● **INFORMATION SHOWN**
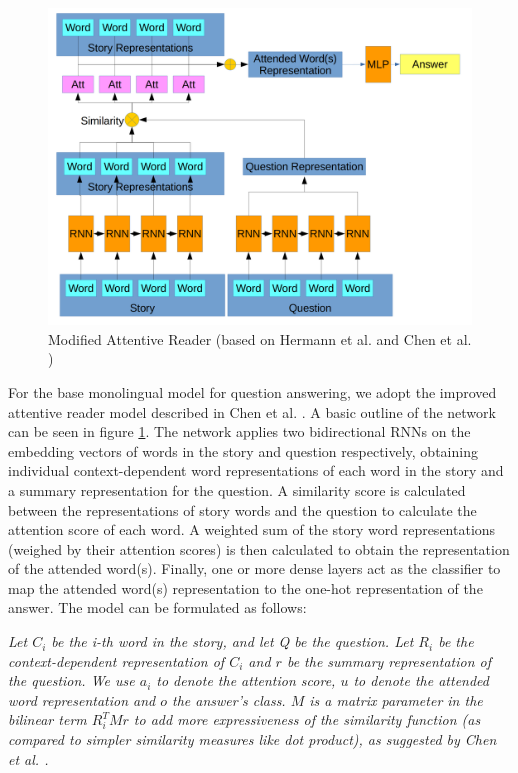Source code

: \documentclass[]{article}
\begin{document}
\begin{center}
	\begin{figure}
		\includegraphics[width=\linewidth]{media/attentive.png}
		\caption{Modified Attentive Reader (based on Hermann et al. \cite{hermann2015teaching} and Chen et al. \cite{chen2016thorough})}
		\label{fig:attentive}
	\end{figure}
\end{center}

For the base monolingual model for question answering, we adopt the improved attentive reader model described in Chen et al. \cite{chen2016thorough}. A basic outline of the network can be seen in figure \ref{fig:attentive}. The network applies two bidirectional RNNs on the embedding vectors of words in the story and question respectively, obtaining individual context-dependent word representations of each word in the story and a summary representation for the question. A similarity score is calculated between the representations of story words and the question to calculate the attention score of each word. A weighted sum of the story word representations (weighed by their attention scores) is then calculated to obtain the representation of the attended word(s). Finally, one or more dense layers act as the classifier to map the attended word(s) representation to the one-hot representation of the answer. The model can be formulated as follows:

\textit{Let $C_i$ be the i-th word in the story, and let Q be the question. Let $R_i$ be the context-dependent representation of $C_i$ and $r$ be the summary representation of the question. We use $a_i$ to denote the attention score, $u$ to denote the attended word representation and $o$ the answer's class. $M$ is a matrix parameter in the bilinear term $R_i^T M r$ to add more expressiveness of the similarity function (as compared to simpler similarity measures like dot product), as suggested by Chen et al. \cite{chen2016thorough}.}
\end{document}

● **PROBLEM**
In the listing, find all lines with the string "begin" and copy them.

● **RESULT BELOW**
\begin{document}
\begin{center}
	\begin{figure}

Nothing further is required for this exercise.